To fight these forces of negativity, to increase the net positivity in the world, to optimize the happiness of yourself and the people you love, here are some tips and tools that I like to return to. I am not too much older than most of you, so take all of this with a large grain of salt.
Start every morning with a smile — even a forced one — it will make you happier. Replace the words “I have to” with “I get to” in your vocabulary. Smile with your mouth, your eyes, your ears, your face, your body at every living thing you see. Be a source of energy and optimism. Surround yourself with people that make you better. Realize or even rationalize that the grass is truly greener on your side of the fence. Just the belief that it is becomes a self-fulfilling prophecy.
View stressful, political interactions as nothing more than a deeply immersive strategy game. One that can be won if you stay focused on what matters most and your emotions and ego are not tied to your argument.
If you find yourself arguing with someone whom you respect and love, try to surrender your own ego to the shared identity you have with that person. In the heat of an argument, do the opposite of what your pride tells you to do. If you have the self-control, stop talking and give your opponent a random, intense minute-long hug.
Make people feel that you care about them. And here’s, a well, a little secret, the best way to do this is to actually care about them.
Make people feel that you are listening to them. Another little secret, the best way to do this is to actually listen.
When you gain or lose material things, remember how silly they really are. How little they mean relative to your health and relationships.
When you feel stressed, look up at the night sky and ponder the distance to the next star and the age of the universe. Think of all the other stressed sentient creatures from other star systems and galaxies looking out in the vastness of space in wonder and awe and take comfort in your shared experience.
When you feel overwhelmed, walk alone through the woods and forget your name, your title, your education and view yourself for what you really are — another mammal wondering why it is here but appreciating the fact that your civilization has not as yet been evaporated by a supernova.

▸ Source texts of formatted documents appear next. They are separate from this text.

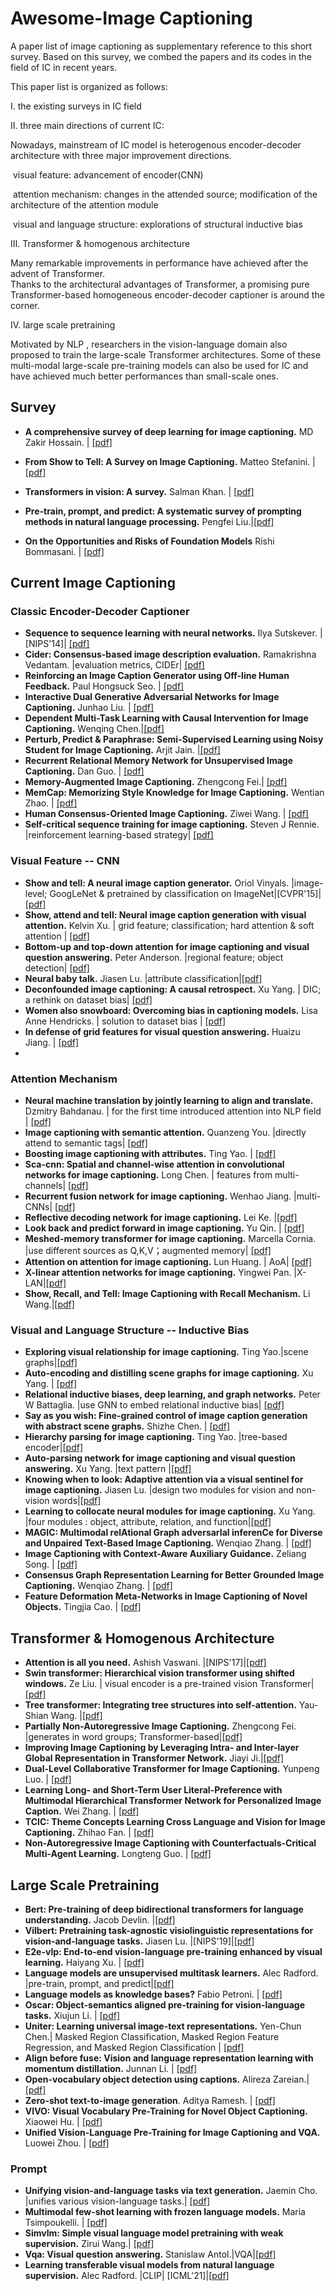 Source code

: # Awesome-Image Captioning
A paper list of image captioning as supplementary reference to this short survey. Based on this survey, we combed the papers and its codes in the field of IC in recent years.

This paper list is organized as follows:

Ⅰ. the existing surveys in IC field

Ⅱ. three main directions of current IC:

Nowadays, mainstream of IC model is heterogenous encoder-decoder architecture with three major improvement directions.

​		visual feature: advancement of encoder(CNN)

​		attention mechanism: changes in the attended source;  modification of  the architecture of the attention module

​		visual and language structure: explorations of structural inductive bias

Ⅲ. Transformer & homogenous architecture 

Many remarkable improvements in performance have achieved after the advent of Transformer.  
Thanks to the  architectural advantages  of Transformer, a promising pure Transformer-based homogeneous encoder-decoder captioner is around the corner.

Ⅳ. large scale pretraining

Motivated by NLP , researchers  in  the  vision-language  domain  also  proposed  to train  the  large-scale  Transformer  architectures.
Some of these multi-modal large-scale pre-training models can also be used for IC and have achieved much better performances than small-scale ones.

## Survey

- **A comprehensive survey of deep learning for image captioning.** MD  Zakir  Hossain. | [[pdf]](https://arxiv.org/pdf/1810.04020.pdf)

- **From Show to Tell: A Survey on Image Captioning.** Matteo Stefanini. | [[pdf]](https://arxiv.org/pdf/2107.06912.pdf)

- **Transformers in vision:  A survey.** Salman Khan. | [[pdf]](https://dl.acm.org/doi/pdf/10.1145/3505244)

- **Pre-train,  prompt,  and  predict:   A  systematic  survey  of prompting methods in natural language processing.** Pengfei Liu.|[[pdf]](https://arxiv.org/pdf/2107.13586.pdf)
- **On the Opportunities and Risks of Foundation Models** Rishi Bommasani. | [[pdf]](https://arxiv.org/pdf/2108.07258.pdf)



## Current Image Captioning



### Classic Encoder-Decoder Captioner

- **Sequence to sequence learning with neural networks.** Ilya  Sutskever. | [NIPS'14]| [[pdf]](https://proceedings.neurips.cc/paper/2014/file/a14ac55a4f27472c5d894ec1c3c743d2-Paper.pdf)
- **Cider: Consensus-based  image  description  evaluation.** Ramakrishna Vedantam. |evaluation metrics, CIDEr| [[pdf]](https://openaccess.thecvf.com/content_cvpr_2015/papers/Vedantam_CIDEr_Consensus-Based_Image_2015_CVPR_paper.pdf)
- **Reinforcing an Image Caption Generator using Off-line Human Feedback.** Paul Hongsuck Seo. | [[pdf]](https://arxiv.org/pdf/1911.09753.pdf)
- **Interactive Dual Generative Adversarial Networks for Image Captioning.** Junhao Liu. | [[pdf]](https://www.researchgate.net/profile/Ying-Shen-29/publication/342544294_Interactive_Dual_Generative_Adversarial_Networks_for_Image_Captioning/links/608bc023299bf1ad8d69130f/Interactive-Dual-Generative-Adversarial-Networks-for-Image-Captioning.pdf)
- **Dependent Multi-Task Learning with Causal Intervention for Image Captioning.** Wenqing Chen.|[[pdf]](https://arxiv.org/pdf/2105.08573.pdf)
- **Perturb, Predict & Paraphrase: Semi-Supervised Learning using Noisy Student for Image Captioning.** Arjit Jain. |[[pdf]](https://www.ijcai.org/proceedings/2021/0105.pdf)
- **Recurrent Relational Memory Network for Unsupervised Image Captioning.** Dan Guo. | [[pdf]](https://arxiv.org/pdf/2006.13611.pdf)
- **Memory-Augmented Image Captioning.** Zhengcong Fei.| [[pdf]](https://www.aaai.org/AAAI21Papers/AAAI-1630.FeiZ.pdf)
- **MemCap: Memorizing Style Knowledge for Image Captioning.** Wentian Zhao. | [[pdf]](https://ojs.aaai.org/index.php/AAAI/article/view/6998)
- **Human Consensus-Oriented Image Captioning.** Ziwei Wang. | [[pdf]](https://www.ijcai.org/proceedings/2020/0092.pdf)
- **Self-critical sequence training for image captioning.**  Steven  J  Rennie. |reinforcement learning-based strategy| [[pdf]](https://openaccess.thecvf.com/content_cvpr_2017/papers/Rennie_Self-Critical_Sequence_Training_CVPR_2017_paper.pdf)

### Visual Feature -- CNN

- **Show and tell: A neural image caption generator.** Oriol    Vinyals. |image-level; GoogLeNet & pretrained by classification on ImageNet|[CVPR'15]| [[pdf]](https://www.cv-foundation.org/openaccess/content_cvpr_2015/papers/Vinyals_Show_and_Tell_2015_CVPR_paper.pdf)
- **Show, attend and tell: Neural  image  caption  generation  with  visual  attention.** Kelvin   Xu. | grid feature; classification; hard attention & soft attention | [[pdf]](http://proceedings.mlr.press/v37/xuc15.pdf)
- **Bottom-up and top-down attention for image captioning and visual question answering.**  Peter Anderson. |regional feature; object detection| [[pdf]](https://openaccess.thecvf.com/content_cvpr_2018/papers/Anderson_Bottom-Up_and_Top-Down_CVPR_2018_paper.pdf)
- **Neural baby talk.**  Jiasen Lu. |attribute  classification|[[pdf]](https://openaccess.thecvf.com/content_cvpr_2018/papers/Lu_Neural_Baby_Talk_CVPR_2018_paper.pdf)
- **Deconfounded image captioning: A causal retrospect.** Xu Yang. | DIC; a rethink on dataset bias| [[pdf]](https://arxiv.org/pdf/2003.03923.pdf)
- **Women also snowboard:  Overcoming bias in captioning models.**  Lisa Anne Hendricks. | solution to dataset bias | [[pdf]](https://openaccess.thecvf.com/content_ECCV_2018/papers/Lisa_Anne_Hendricks_Women_also_Snowboard_ECCV_2018_paper.pdf)
- **In defense of grid features for visual question answering.** Huaizu  Jiang. | [[pdf]](https://openaccess.thecvf.com/content_CVPR_2020/papers/Jiang_In_Defense_of_Grid_Features_for_Visual_Question_Answering_CVPR_2020_paper.pdf)
- 

### Attention Mechanism

- **Neural  machine  translation by jointly learning to align and translate.** Dzmitry Bahdanau. | for the first time introduced attention into NLP field | [[pdf]](https://arxiv.org/pdf/1409.0473.pdf)
- **Image captioning with semantic attention.**  Quanzeng You. |directly attend to semantic tags| [[pdf]](https://openaccess.thecvf.com/content_cvpr_2016/papers/You_Image_Captioning_With_CVPR_2016_paper.pdf)
- **Boosting image captioning with attributes.** Ting Yao. | [[pdf]](https://openaccess.thecvf.com/content_ICCV_2017/papers/Yao_Boosting_Image_Captioning_ICCV_2017_paper.pdf)
- **Sca-cnn:  Spatial and channel-wise attention in convolutional networks  for  image  captioning.**  Long Chen. | features from multi-channels| [[pdf]](https://openaccess.thecvf.com/content_cvpr_2017/papers/Chen_SCA-CNN_Spatial_and_CVPR_2017_paper.pdf)
- **Recurrent fusion network for image captioning.**  Wenhao Jiang. |multi-CNNs| [[pdf]](https://openaccess.thecvf.com/content_ECCV_2018/papers/Wenhao_Jiang_Recurrent_Fusion_Network_ECCV_2018_paper.pdf)
- **Reflective decoding network for image  captioning.** Lei Ke. |[[pdf]](https://openaccess.thecvf.com/content_ICCV_2019/papers/Ke_Reflective_Decoding_Network_for_Image_Captioning_ICCV_2019_paper.pdf)
- **Look back and predict forward in image captioning.** Yu Qin. | [[pdf]](https://openaccess.thecvf.com/content_CVPR_2019/papers/Qin_Look_Back_and_Predict_Forward_in_Image_Captioning_CVPR_2019_paper.pdf)
- **Meshed-memory transformer for image captioning.**  Marcella   Cornia. |use different sources as Q,K,V；augmented memory| [[pdf]](https://openaccess.thecvf.com/content_CVPR_2020/papers/Cornia_Meshed-Memory_Transformer_for_Image_Captioning_CVPR_2020_paper.pdf)
- **Attention on attention for image captioning.** Lun Huang. | AoA| [[pdf]](https://openaccess.thecvf.com/content_ICCV_2019/papers/Huang_Attention_on_Attention_for_Image_Captioning_ICCV_2019_paper.pdf)
- **X-linear attention networks for image captioning.** Yingwei Pan. |X-LAN|[[pdf]](https://openaccess.thecvf.com/content_CVPR_2020/papers/Pan_X-Linear_Attention_Networks_for_Image_Captioning_CVPR_2020_paper.pdf)
- **Show, Recall, and Tell: Image Captioning with Recall Mechanism.** Li Wang.|[[pdf]](https://arxiv.org/pdf/2001.05876.pdf)


### Visual and Language Structure -- Inductive Bias

- **Exploring  visual  relationship  for  image  captioning.**  Ting Yao.|scene graphs|[[pdf]](https://openaccess.thecvf.com/content_ECCV_2018/papers/Ting_Yao_Exploring_Visual_Relationship_ECCV_2018_paper.pdf)
- **Auto-encoding and distilling scene graphs for image captioning.** Xu  Yang. | [[pdf]](https://arxiv.org/pdf/1812.02378.pdf)
- **Relational inductive biases, deep learning, and graph networks.** Peter  W  Battaglia. |use GNN to embed relational inductive bias| [[pdf]](https://arxiv.org/pdf/1806.01261.pdf)
- **Say as you wish:  Fine-grained control of image caption generation with abstract scene graphs.**  Shizhe Chen. | [[pdf]](https://openaccess.thecvf.com/content_CVPR_2020/papers/Chen_Say_As_You_Wish_Fine-Grained_Control_of_Image_Caption_Generation_CVPR_2020_paper.pdf)
- **Hierarchy parsing for image captioning.**  Ting Yao. |tree-based encoder|[[pdf]](https://openaccess.thecvf.com/content_ICCV_2019/papers/Yao_Hierarchy_Parsing_for_Image_Captioning_ICCV_2019_paper.pdf)
- **Auto-parsing network for image captioning and visual question answering.**  Xu Yang. |text pattern |[[pdf]](https://openaccess.thecvf.com/content/ICCV2021/papers/Yang_Auto-Parsing_Network_for_Image_Captioning_and_Visual_Question_Answering_ICCV_2021_paper.pdf)
- **Knowing  when  to  look:  Adaptive attention via a visual sentinel for image captioning.** Jiasen  Lu. |design two modules for vision and non-vision words|[[pdf]](https://openaccess.thecvf.com/content_cvpr_2017/papers/Lu_Knowing_When_to_CVPR_2017_paper.pdf)
- **Learning to collocate neural modules for image captioning.** Xu Yang. |four modules : object, attribute, relation, and function|[[pdf]](https://openaccess.thecvf.com/content_ICCV_2019/papers/Yang_Learning_to_Collocate_Neural_Modules_for_Image_Captioning_ICCV_2019_paper.pdf)
- **MAGIC: Multimodal relAtional Graph adversarIal inferenCe for Diverse and Unpaired Text-Based Image Captioning.** Wenqiao Zhang. | [[pdf]](https://arxiv.org/pdf/2112.06558.pdf)
- **Image Captioning with Context-Aware Auxiliary Guidance.** Zeliang Song. | [[pdf]](https://www.aaai.org/AAAI21Papers/AAAI-3635.SongZ.pdf)
- **Consensus Graph Representation Learning for Better Grounded Image Captioning.** Wenqiao Zhang. | [[pdf]](https://www.aaai.org/AAAI21Papers/AAAI-3680.ZhangW.pdf?ref=https://githubhelp.com)
- **Feature Deformation Meta-Networks in Image Captioning of Novel Objects.** Tingjia Cao. | [[pdf]](https://ojs.aaai.org//index.php/AAAI/article/view/6620)

## Transformer & Homogenous Architecture

-  **Attention is all you need.** Ashish Vaswani. |[NIPS'17]|[[pdf]](https://proceedings.neurips.cc/paper/2017/file/3f5ee243547dee91fbd053c1c4a845aa-Paper.pdf)
-  **Swin transformer:  Hierarchical vision transformer using shifted windows.** Ze Liu. | visual encoder is a pre-trained vision Transformer| [[pdf]](https://openaccess.thecvf.com/content/ICCV2021/papers/Liu_Swin_Transformer_Hierarchical_Vision_Transformer_Using_Shifted_Windows_ICCV_2021_paper.pdf)
-  **Tree transformer: Integrating tree structures into self-attention.** Yau-Shian Wang. |[[pdf]](https://arxiv.org/pdf/1909.06639.pdf)
-  **Partially Non-Autoregressive Image Captioning.** Zhengcong Fei. |generates in word groups; Transformer-based|[[pdf]](https://ojs.aaai.org/index.php/AAAI/article/view/16219)
-  **Improving Image Captioning by Leveraging Intra- and Inter-layer Global Representation in Transformer Network.** Jiayi Ji.|[[pdf]](https://www.aaai.org/AAAI21Papers/AAAI-1324.JiJ.pdf)
-  **Dual-Level Collaborative Transformer for Image Captioning.** Yunpeng Luo. | [[pdf]](https://arxiv.org/pdf/2101.06462.pdf)
-  **Learning Long- and Short-Term User Literal-Preference with Multimodal Hierarchical Transformer Network for Personalized Image Caption.** Wei Zhang. | [[pdf]](https://ojs.aaai.org/index.php/AAAI/article/view/6503)
-  **TCIC: Theme Concepts Learning Cross Language and Vision for Image Captioning.** Zhihao Fan. | [[pdf]](https://arxiv.org/abs/2106.10936)
-  **Non-Autoregressive Image Captioning with Counterfactuals-Critical Multi-Agent Learning.** Longteng Guo. | [[pdf]](https://arxiv.org/pdf/2005.04690.pdf)

## Large Scale Pretraining

- **Bert:  Pre-training  of deep bidirectional transformers for language understanding.** Jacob  Devlin. |[[pdf]](https://arxiv.org/pdf/1810.04805.pdf)
- **Vilbert: Pretraining  task-agnostic  visiolinguistic representations for vision-and-language tasks.** Jiasen Lu. |[NIPS'19]|[[pdf]](https://proceedings.neurips.cc/paper/2019/file/c74d97b01eae257e44aa9d5bade97baf-Paper.pdf)
- **E2e-vlp: End-to-end vision-language pre-training enhanced by visual learning.** Haiyang Xu. | [[pdf]](https://arxiv.org/pdf/2106.01804.pdf)
- **Language  models  are  unsupervised  multitask  learners.** Alec  Radford. |pre-train,  prompt,  and  predict|[[pdf]](http://www.persagen.com/files/misc/radford2019language.pdf)
- **Language  models  as knowledge  bases?** Fabio Petroni. | [[pdf]](https://arxiv.org/pdf/1909.01066.pdf)
- **Oscar:  Object-semantics aligned pre-training for vision-language tasks.** Xiujun Li. | [[pdf]](http://www.ecva.net/papers/eccv_2020/papers_ECCV/papers/123750120.pdf)
- **Uniter: Learning universal image-text representations.** Yen-Chun Chen.| Masked  Region  Classification, Masked Region Feature Regression, and Masked Region Classification | [[pdf]](https://www.researchgate.net/profile/Linjie-Li-6/publication/336084110_UNITER_Learning_UNiversal_Image-TExt_Representations/links/5e14ea4da6fdcc2837619f52/UNITER-Learning-UNiversal-Image-TExt-Representations.pdf)
- **Align  before  fuse: Vision and  language  representation  learning  with  momentum distillation.** Junnan Li. | [[pdf]](https://proceedings.neurips.cc/paper/2021/file/505259756244493872b7709a8a01b536-Paper.pdf)
- **Open-vocabulary object detection using captions.**  Alireza Zareian.| [[pdf]](https://openaccess.thecvf.com/content/CVPR2021/papers/Zareian_Open-Vocabulary_Object_Detection_Using_Captions_CVPR_2021_paper.pdf)
- **Zero-shot text-to-image generation**. Aditya Ramesh. | [[pdf]](http://proceedings.mlr.press/v139/ramesh21a/ramesh21a.pdf)
- **VIVO: Visual Vocabulary Pre-Training for Novel Object Captioning.** Xiaowei Hu. | [[pdf]](https://arxiv.org/pdf/2009.13682.pdf)
- **Unified Vision-Language Pre-Training for Image Captioning and VQA.** Luowei Zhou. | [[pdf]](https://ojs.aaai.org/index.php/AAAI/article/view/7005)
### Prompt
- **Unifying vision-and-language tasks via text generation.**  Jaemin Cho. |unifies various vision-language tasks.| [[pdf]](http://proceedings.mlr.press/v139/cho21a/cho21a.pdf)
- **Multimodal  few-shot  learning  with  frozen language models.** Maria Tsimpoukelli. | [[pdf]](https://proceedings.neurips.cc/paper/2021/file/01b7575c38dac42f3cfb7d500438b875-Paper.pdf)
-  **Simvlm: Simple visual language model pretraining with weak supervision.** Zirui Wang.| [[pdf]](https://arxiv.org/pdf/2108.10904.pdf)
- **Vqa: Visual question answering.**  Stanislaw Antol.|VQA|[[pdf]](https://openaccess.thecvf.com/content_iccv_2015/papers/Antol_VQA_Visual_Question_ICCV_2015_paper.pdf)
- **Learning  transferable  visual  models  from  natural  language  supervision.** Alec Radford. |CLIP| [ICML'21]|[[pdf]](https://arxiv.org/pdf/2103.00020.pdf)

Try to build true empathy. Regardless of your actual spiritual beliefs, it is sometimes helpful to imagine that time is not linear; that in past or future, or I guess parallel life, you literally are, have been or will be every person. That after this life, you will go back in time and be reincarnated as the person you are arguing with, or passing judgment on (and will then have to put up with the current version of you).
Remember that real success is maximizing your internally derived happiness. It will not come from external status or money or praise. It will come from a feeling of contribution. A feeling that you are using your gifts in the best way possible.
Also remember that whom you choose as a life partner is a far more important decision than what career you choose to pursue. If you are lucky enough to have a true equal, someone who fills you with joy and emotional contentment, with whom you have deep shared values, who respects you and loves you for your innate you-ness; no superficial, external failure or conflict can faze you.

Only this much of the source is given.